Assignment: Everything from the first line of the records to the line containing "playlistId 代表播放列表 ID；key", inclusive, is to be extracted exactly, and nothing more.

Dataset entries:

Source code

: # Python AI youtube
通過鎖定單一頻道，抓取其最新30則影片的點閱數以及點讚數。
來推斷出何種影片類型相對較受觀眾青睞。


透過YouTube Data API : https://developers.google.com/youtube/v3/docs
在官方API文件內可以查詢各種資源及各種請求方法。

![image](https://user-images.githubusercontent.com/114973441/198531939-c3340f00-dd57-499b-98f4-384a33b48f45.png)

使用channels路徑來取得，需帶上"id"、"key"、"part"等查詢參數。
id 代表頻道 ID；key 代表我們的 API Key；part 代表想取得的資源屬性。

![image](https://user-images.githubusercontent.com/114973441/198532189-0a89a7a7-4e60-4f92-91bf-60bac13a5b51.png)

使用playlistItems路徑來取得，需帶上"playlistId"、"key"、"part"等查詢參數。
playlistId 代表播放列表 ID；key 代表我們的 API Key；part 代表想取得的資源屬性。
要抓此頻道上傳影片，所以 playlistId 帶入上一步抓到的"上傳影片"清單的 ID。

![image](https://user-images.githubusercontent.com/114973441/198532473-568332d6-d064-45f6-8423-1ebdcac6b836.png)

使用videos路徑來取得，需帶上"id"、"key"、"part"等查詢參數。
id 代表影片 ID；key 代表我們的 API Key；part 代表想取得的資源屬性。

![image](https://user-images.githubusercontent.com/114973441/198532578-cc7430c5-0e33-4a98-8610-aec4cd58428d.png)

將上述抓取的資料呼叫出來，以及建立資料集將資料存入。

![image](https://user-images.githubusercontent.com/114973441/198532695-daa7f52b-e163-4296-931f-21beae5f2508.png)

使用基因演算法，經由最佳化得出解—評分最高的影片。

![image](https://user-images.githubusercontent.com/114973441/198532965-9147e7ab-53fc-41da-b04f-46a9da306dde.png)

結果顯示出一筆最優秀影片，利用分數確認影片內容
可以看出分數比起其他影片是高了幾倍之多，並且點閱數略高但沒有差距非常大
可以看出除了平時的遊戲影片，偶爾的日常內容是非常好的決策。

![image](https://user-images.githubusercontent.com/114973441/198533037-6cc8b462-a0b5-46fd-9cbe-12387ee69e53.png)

Task solution:
Source code

: # Python AI youtube
通過鎖定單一頻道，抓取其最新30則影片的點閱數以及點讚數。
來推斷出何種影片類型相對較受觀眾青睞。


透過YouTube Data API : https://developers.google.com/youtube/v3/docs
在官方API文件內可以查詢各種資源及各種請求方法。

![image](https://user-images.githubusercontent.com/114973441/198531939-c3340f00-dd57-499b-98f4-384a33b48f45.png)

使用channels路徑來取得，需帶上"id"、"key"、"part"等查詢參數。
id 代表頻道 ID；key 代表我們的 API Key；part 代表想取得的資源屬性。

![image](https://user-images.githubusercontent.com/114973441/198532189-0a89a7a7-4e60-4f92-91bf-60bac13a5b51.png)

使用playlistItems路徑來取得，需帶上"playlistId"、"key"、"part"等查詢參數。
playlistId 代表播放列表 ID；key 代表我們的 API Key；part 代表想取得的資源屬性。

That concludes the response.